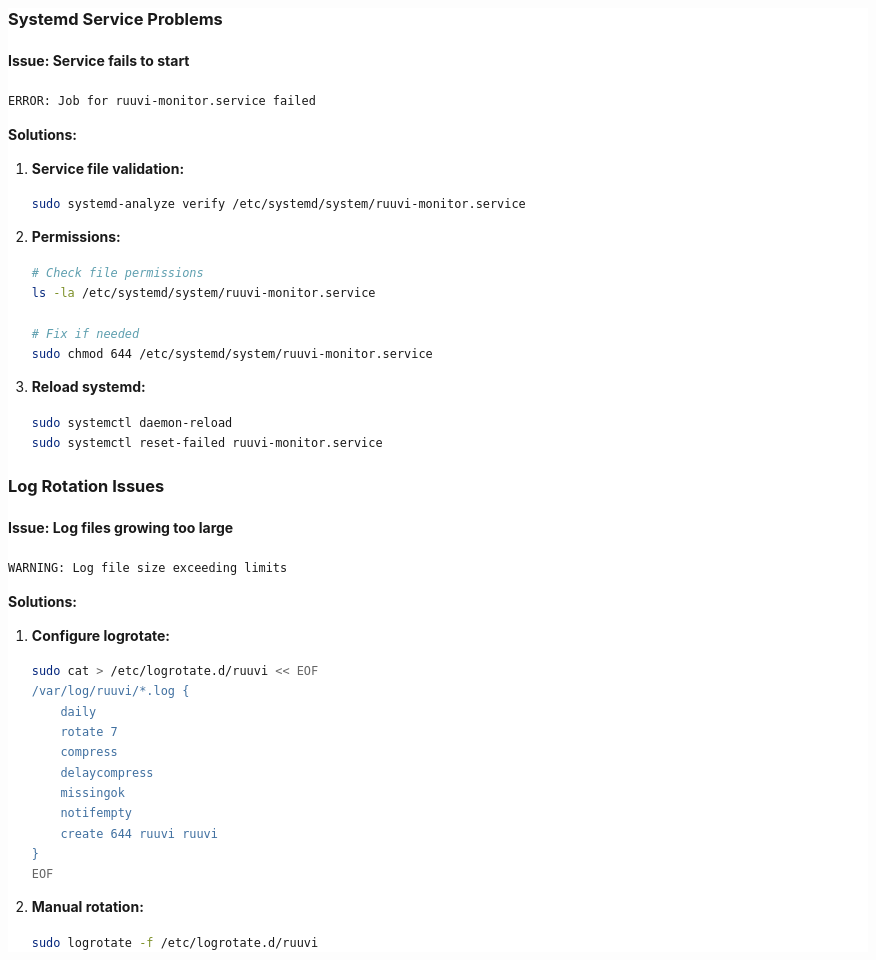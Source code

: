 ### Systemd Service Problems

#### Issue: Service fails to start
```
ERROR: Job for ruuvi-monitor.service failed
```

**Solutions:**
1. **Service file validation:**
   ```bash
   sudo systemd-analyze verify /etc/systemd/system/ruuvi-monitor.service
   ```

2. **Permissions:**
   ```bash
   # Check file permissions
   ls -la /etc/systemd/system/ruuvi-monitor.service
   
   # Fix if needed
   sudo chmod 644 /etc/systemd/system/ruuvi-monitor.service
   ```

3. **Reload systemd:**
   ```bash
   sudo systemctl daemon-reload
   sudo systemctl reset-failed ruuvi-monitor.service
   ```

### Log Rotation Issues

#### Issue: Log files growing too large
```
WARNING: Log file size exceeding limits
```

**Solutions:**
1. **Configure logrotate:**
   ```bash
   sudo cat > /etc/logrotate.d/ruuvi << EOF
   /var/log/ruuvi/*.log {
       daily
       rotate 7
       compress
       delaycompress
       missingok
       notifempty
       create 644 ruuvi ruuvi
   }
   EOF
   ```

2. **Manual rotation:**
   ```bash
   sudo logrotate -f /etc/logrotate.d/ruuvi
   ```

....................

§ **Brief**: Select and copy every line of the material that holds the string "logrotate".

§ **Response to the task**:
1. **Configure logrotate:**
   sudo cat > /etc/logrotate.d/ruuvi << EOF
   sudo logrotate -f /etc/logrotate.d/ruuvi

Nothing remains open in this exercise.